• [Your objective]:
All entries need to be written out again exactly, without their pictures.

• [Given entries]:

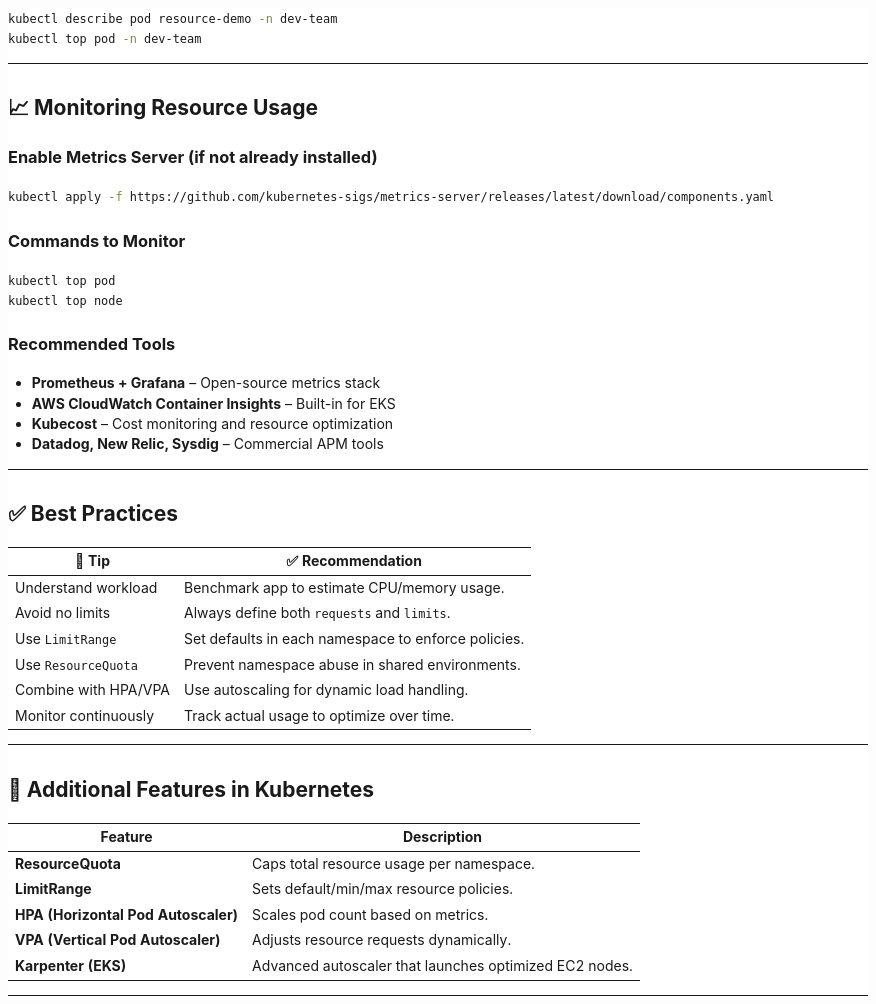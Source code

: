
 ```bash
kubectl describe pod resource-demo -n dev-team
kubectl top pod -n dev-team
```

---

## 📈 Monitoring Resource Usage

### Enable Metrics Server (if not already installed)

```bash
kubectl apply -f https://github.com/kubernetes-sigs/metrics-server/releases/latest/download/components.yaml
```

### Commands to Monitor

```bash
kubectl top pod
kubectl top node
```

### Recommended Tools

- **Prometheus + Grafana** – Open-source metrics stack
- **AWS CloudWatch Container Insights** – Built-in for EKS
- **Kubecost** – Cost monitoring and resource optimization
- **Datadog, New Relic, Sysdig** – Commercial APM tools

---

## ✅ Best Practices

| 🧠 Tip | ✅ Recommendation |
|-------|-------------------|
| Understand workload | Benchmark app to estimate CPU/memory usage. |
| Avoid no limits | Always define both `requests` and `limits`. |
| Use `LimitRange` | Set defaults in each namespace to enforce policies. |
| Use `ResourceQuota` | Prevent namespace abuse in shared environments. |
| Combine with HPA/VPA | Use autoscaling for dynamic load handling. |
| Monitor continuously | Track actual usage to optimize over time. |

---

## 🧰 Additional Features in Kubernetes

| Feature | Description |
|--------|-------------|
| **ResourceQuota** | Caps total resource usage per namespace. |
| **LimitRange** | Sets default/min/max resource policies. |
| **HPA (Horizontal Pod Autoscaler)** | Scales pod count based on metrics. |
| **VPA (Vertical Pod Autoscaler)** | Adjusts resource requests dynamically. |
| **Karpenter (EKS)** | Advanced autoscaler that launches optimized EC2 nodes. |

---

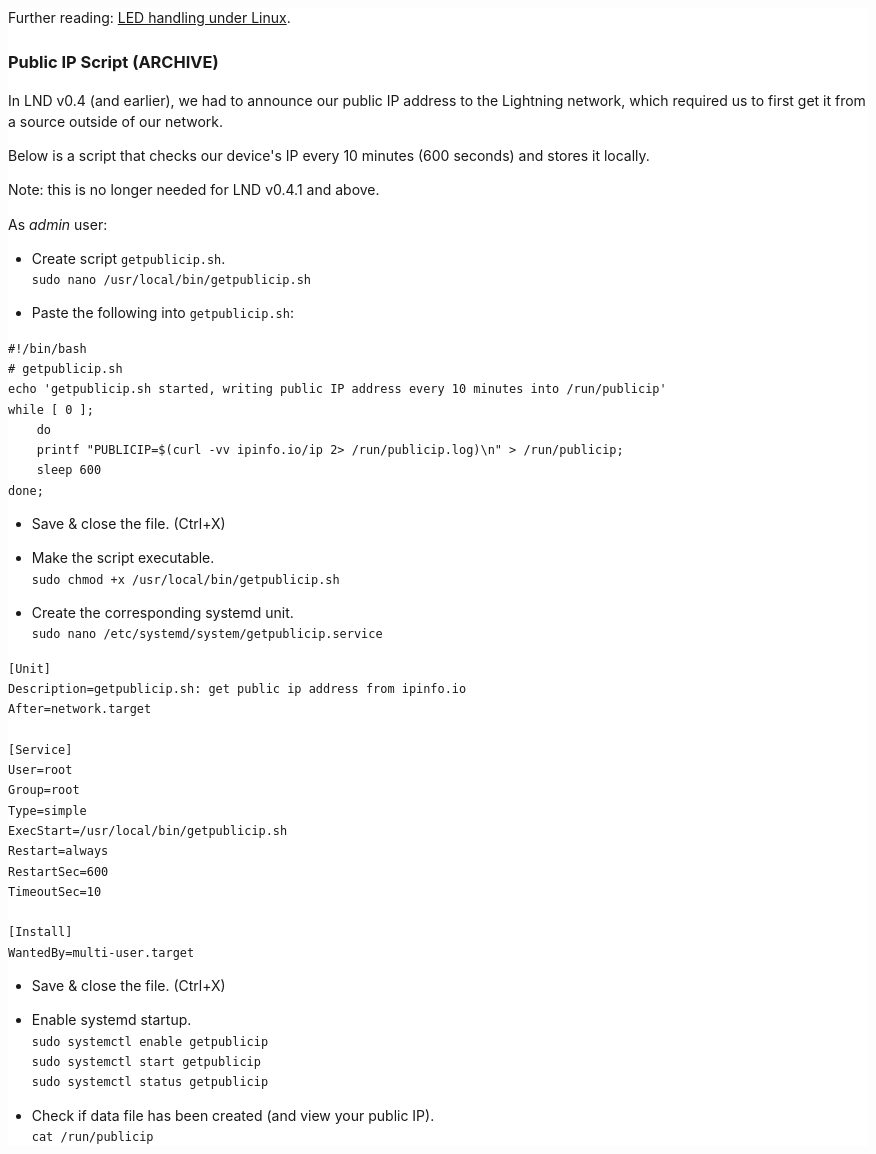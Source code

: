 Further reading: [LED handling under Linux](https://github.com/hardkernel/linux/blob/odroid-3.8.y/Documentation/leds/leds-class.txt).


### Public IP Script (ARCHIVE)
In LND v0.4 (and earlier), we had to announce our public IP address to the Lightning network, which required us to first get it from a source outside of our network. 

Below is a script that checks our device's IP every 10 minutes (600 seconds) and stores it locally.

Note: this is no longer needed for LND v0.4.1 and above.

As *admin* user:

* Create script `getpublicip.sh`.<br/>
  `sudo nano /usr/local/bin/getpublicip.sh`

* Paste the following into `getpublicip.sh`:
```
#!/bin/bash
# getpublicip.sh
echo 'getpublicip.sh started, writing public IP address every 10 minutes into /run/publicip'
while [ 0 ]; 
    do 
    printf "PUBLICIP=$(curl -vv ipinfo.io/ip 2> /run/publicip.log)\n" > /run/publicip;
    sleep 600
done;
```

* Save & close the file. (Ctrl+X)

* Make the script executable.<br/>
  `sudo chmod +x /usr/local/bin/getpublicip.sh`

* Create the corresponding systemd unit.<br/>
  `sudo nano /etc/systemd/system/getpublicip.service`

```
[Unit]
Description=getpublicip.sh: get public ip address from ipinfo.io
After=network.target

[Service]
User=root
Group=root
Type=simple
ExecStart=/usr/local/bin/getpublicip.sh
Restart=always
RestartSec=600
TimeoutSec=10

[Install]
WantedBy=multi-user.target
```

* Save & close the file. (Ctrl+X)

* Enable systemd startup.<br/>
  `sudo systemctl enable getpublicip`<br/>
  `sudo systemctl start getpublicip`<br/>
  `sudo systemctl status getpublicip`

* Check if data file has been created (and view your public IP).<br/>
  `cat /run/publicip`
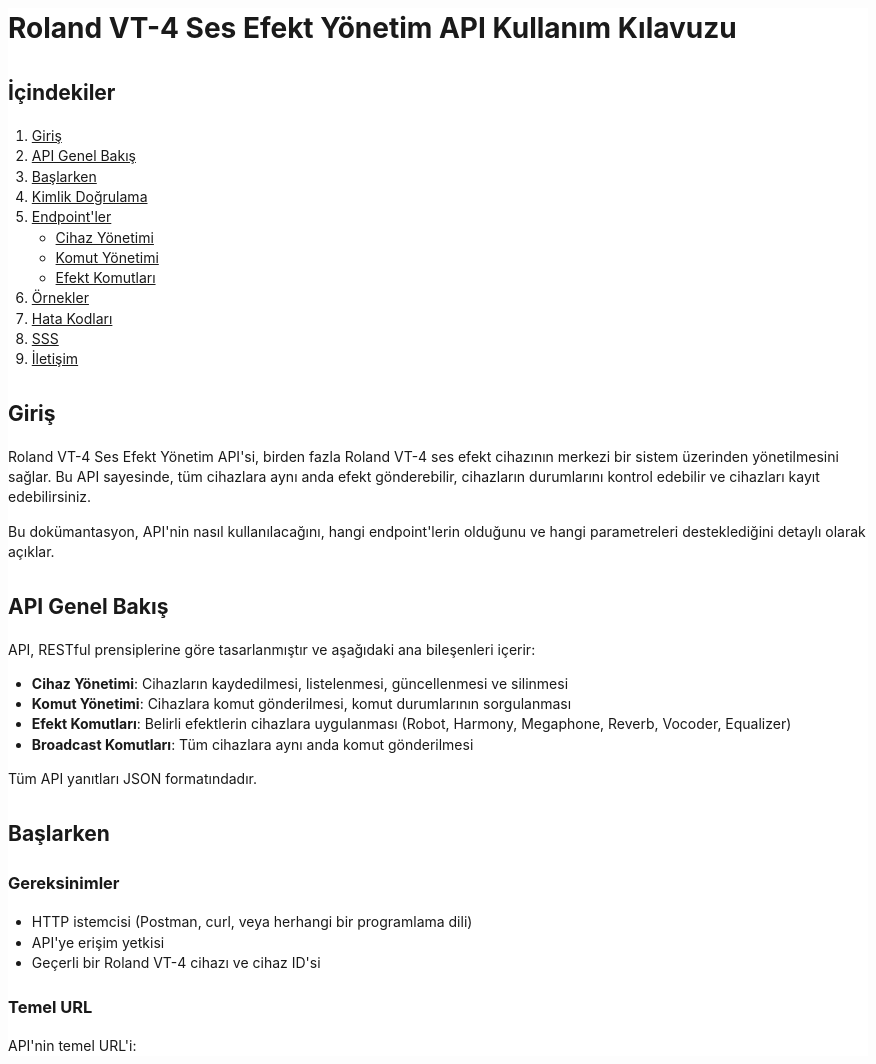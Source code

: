 # Roland VT-4 Ses Efekt Yönetim API Kullanım Kılavuzu

## İçindekiler

1. [Giriş](#giriş)
2. [API Genel Bakış](#api-genel-bakış)
3. [Başlarken](#başlarken)
4. [Kimlik Doğrulama](#kimlik-doğrulama)
5. [Endpoint'ler](#endpointler)
   - [Cihaz Yönetimi](#cihaz-yönetimi)
   - [Komut Yönetimi](#komut-yönetimi)
   - [Efekt Komutları](#efekt-komutları)
6. [Örnekler](#örnekler)
7. [Hata Kodları](#hata-kodları)
8. [SSS](#sss)
9. [İletişim](#iletişim)

## Giriş

Roland VT-4 Ses Efekt Yönetim API'si, birden fazla Roland VT-4 ses efekt cihazının merkezi bir sistem üzerinden yönetilmesini sağlar. Bu API sayesinde, tüm cihazlara aynı anda efekt gönderebilir, cihazların durumlarını kontrol edebilir ve cihazları kayıt edebilirsiniz.

Bu dokümantasyon, API'nin nasıl kullanılacağını, hangi endpoint'lerin olduğunu ve hangi parametreleri desteklediğini detaylı olarak açıklar.

## API Genel Bakış

API, RESTful prensiplerine göre tasarlanmıştır ve aşağıdaki ana bileşenleri içerir:

- **Cihaz Yönetimi**: Cihazların kaydedilmesi, listelenmesi, güncellenmesi ve silinmesi
- **Komut Yönetimi**: Cihazlara komut gönderilmesi, komut durumlarının sorgulanması
- **Efekt Komutları**: Belirli efektlerin cihazlara uygulanması (Robot, Harmony, Megaphone, Reverb, Vocoder, Equalizer)
- **Broadcast Komutları**: Tüm cihazlara aynı anda komut gönderilmesi

Tüm API yanıtları JSON formatındadır.

## Başlarken

### Gereksinimler

- HTTP istemcisi (Postman, curl, veya herhangi bir programlama dili)
- API'ye erişim yetkisi
- Geçerli bir Roland VT-4 cihazı ve cihaz ID'si

### Temel URL

API'nin temel URL'i:
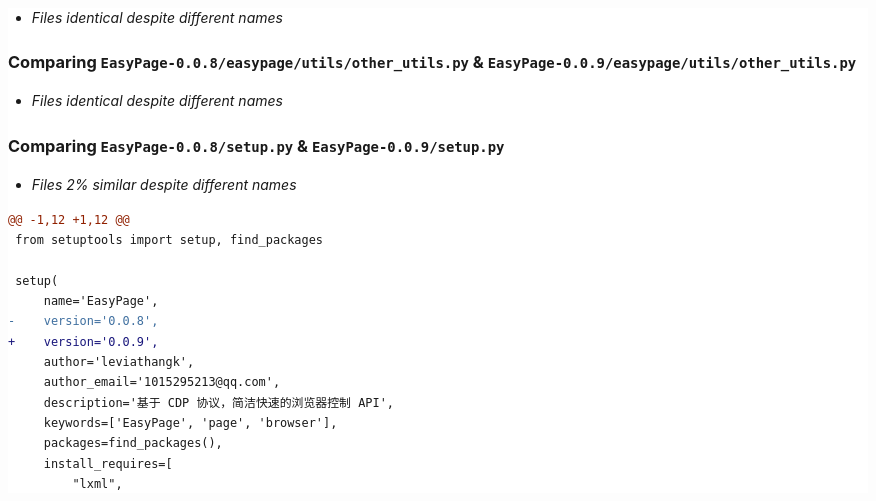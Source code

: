  * *Files identical despite different names*

### Comparing `EasyPage-0.0.8/easypage/utils/other_utils.py` & `EasyPage-0.0.9/easypage/utils/other_utils.py`

 * *Files identical despite different names*

### Comparing `EasyPage-0.0.8/setup.py` & `EasyPage-0.0.9/setup.py`

 * *Files 2% similar despite different names*

```diff
@@ -1,12 +1,12 @@
 from setuptools import setup, find_packages
 
 setup(
     name='EasyPage',
-    version='0.0.8',
+    version='0.0.9',
     author='leviathangk',
     author_email='1015295213@qq.com',
     description='基于 CDP 协议，简洁快速的浏览器控制 API',
     keywords=['EasyPage', 'page', 'browser'],
     packages=find_packages(),
     install_requires=[
         "lxml",
```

• [Expected answer]:
Source code

:
 ```bash
kubectl describe pod resource-demo -n dev-team
kubectl top pod -n dev-team
```

---

## 📈 Monitoring Resource Usage

### Enable Metrics Server (if not already installed)

```bash
kubectl apply -f https://github.com/kubernetes-sigs/metrics-server/releases/latest/download/components.yaml
```

### Commands to Monitor

```bash
kubectl top pod
kubectl top node
```

### Recommended Tools

- **Prometheus + Grafana** – Open-source metrics stack
- **AWS CloudWatch Container Insights** – Built-in for EKS
- **Kubecost** – Cost monitoring and resource optimization
- **Datadog, New Relic, Sysdig** – Commercial APM tools

---

## ✅ Best Practices

| 🧠 Tip | ✅ Recommendation |
|-------|-------------------|
| Understand workload | Benchmark app to estimate CPU/memory usage. |
| Avoid no limits | Always define both `requests` and `limits`. |
| Use `LimitRange` | Set defaults in each namespace to enforce policies. |
| Use `ResourceQuota` | Prevent namespace abuse in shared environments. |
| Combine with HPA/VPA | Use autoscaling for dynamic load handling. |
| Monitor continuously | Track actual usage to optimize over time. |

---

## 🧰 Additional Features in Kubernetes

| Feature | Description |
|--------|-------------|
| **ResourceQuota** | Caps total resource usage per namespace. |
| **LimitRange** | Sets default/min/max resource policies. |
| **HPA (Horizontal Pod Autoscaler)** | Scales pod count based on metrics. |
| **VPA (Vertical Pod Autoscaler)** | Adjusts resource requests dynamically. |
| **Karpenter (EKS)** | Advanced autoscaler that launches optimized EC2 nodes. |

---

Source code

: Further reading: [LED handling under Linux](https://github.com/hardkernel/linux/blob/odroid-3.8.y/Documentation/leds/leds-class.txt).


### Public IP Script (ARCHIVE)
In LND v0.4 (and earlier), we had to announce our public IP address to the Lightning network, which required us to first get it from a source outside of our network. 

Below is a script that checks our device's IP every 10 minutes (600 seconds) and stores it locally.

Note: this is no longer needed for LND v0.4.1 and above.

As *admin* user:

* Create script `getpublicip.sh`.<br/>
  `sudo nano /usr/local/bin/getpublicip.sh`

* Paste the following into `getpublicip.sh`:
```
#!/bin/bash
# getpublicip.sh
echo 'getpublicip.sh started, writing public IP address every 10 minutes into /run/publicip'
while [ 0 ]; 
    do 
    printf "PUBLICIP=$(curl -vv ipinfo.io/ip 2> /run/publicip.log)\n" > /run/publicip;
    sleep 600
done;
```

* Save & close the file. (Ctrl+X)

* Make the script executable.<br/>
  `sudo chmod +x /usr/local/bin/getpublicip.sh`

* Create the corresponding systemd unit.<br/>
  `sudo nano /etc/systemd/system/getpublicip.service`

```
[Unit]
Description=getpublicip.sh: get public ip address from ipinfo.io
After=network.target

[Service]
User=root
Group=root
Type=simple
ExecStart=/usr/local/bin/getpublicip.sh
Restart=always
RestartSec=600
TimeoutSec=10

[Install]
WantedBy=multi-user.target
```

* Save & close the file. (Ctrl+X)

* Enable systemd startup.<br/>
  `sudo systemctl enable getpublicip`<br/>
  `sudo systemctl start getpublicip`<br/>
  `sudo systemctl status getpublicip`

* Check if data file has been created (and view your public IP).<br/>
  `cat /run/publicip`
Source code

: # Roland VT-4 Ses Efekt Yönetim API Kullanım Kılavuzu

## İçindekiler

1. [Giriş](#giriş)
2. [API Genel Bakış](#api-genel-bakış)
3. [Başlarken](#başlarken)
4. [Kimlik Doğrulama](#kimlik-doğrulama)
5. [Endpoint'ler](#endpointler)
   - [Cihaz Yönetimi](#cihaz-yönetimi)
   - [Komut Yönetimi](#komut-yönetimi)
   - [Efekt Komutları](#efekt-komutları)
6. [Örnekler](#örnekler)
7. [Hata Kodları](#hata-kodları)
8. [SSS](#sss)
9. [İletişim](#iletişim)

## Giriş

Roland VT-4 Ses Efekt Yönetim API'si, birden fazla Roland VT-4 ses efekt cihazının merkezi bir sistem üzerinden yönetilmesini sağlar. Bu API sayesinde, tüm cihazlara aynı anda efekt gönderebilir, cihazların durumlarını kontrol edebilir ve cihazları kayıt edebilirsiniz.

Bu dokümantasyon, API'nin nasıl kullanılacağını, hangi endpoint'lerin olduğunu ve hangi parametreleri desteklediğini detaylı olarak açıklar.

## API Genel Bakış

API, RESTful prensiplerine göre tasarlanmıştır ve aşağıdaki ana bileşenleri içerir:

- **Cihaz Yönetimi**: Cihazların kaydedilmesi, listelenmesi, güncellenmesi ve silinmesi
- **Komut Yönetimi**: Cihazlara komut gönderilmesi, komut durumlarının sorgulanması
- **Efekt Komutları**: Belirli efektlerin cihazlara uygulanması (Robot, Harmony, Megaphone, Reverb, Vocoder, Equalizer)
- **Broadcast Komutları**: Tüm cihazlara aynı anda komut gönderilmesi

Tüm API yanıtları JSON formatındadır.

## Başlarken

### Gereksinimler

- HTTP istemcisi (Postman, curl, veya herhangi bir programlama dili)
- API'ye erişim yetkisi
- Geçerli bir Roland VT-4 cihazı ve cihaz ID'si

### Temel URL

API'nin temel URL'i:
Source code

:  * *Files identical despite different names*

### Comparing `EasyPage-0.0.8/easypage/utils/other_utils.py` & `EasyPage-0.0.9/easypage/utils/other_utils.py`

 * *Files identical despite different names*

### Comparing `EasyPage-0.0.8/setup.py` & `EasyPage-0.0.9/setup.py`

 * *Files 2% similar despite different names*

```diff
@@ -1,12 +1,12 @@
 from setuptools import setup, find_packages
 
 setup(
     name='EasyPage',
-    version='0.0.8',
+    version='0.0.9',
     author='leviathangk',
     author_email='1015295213@qq.com',
     description='基于 CDP 协议，简洁快速的浏览器控制 API',
     keywords=['EasyPage', 'page', 'browser'],
     packages=find_packages(),
     install_requires=[
         "lxml",
```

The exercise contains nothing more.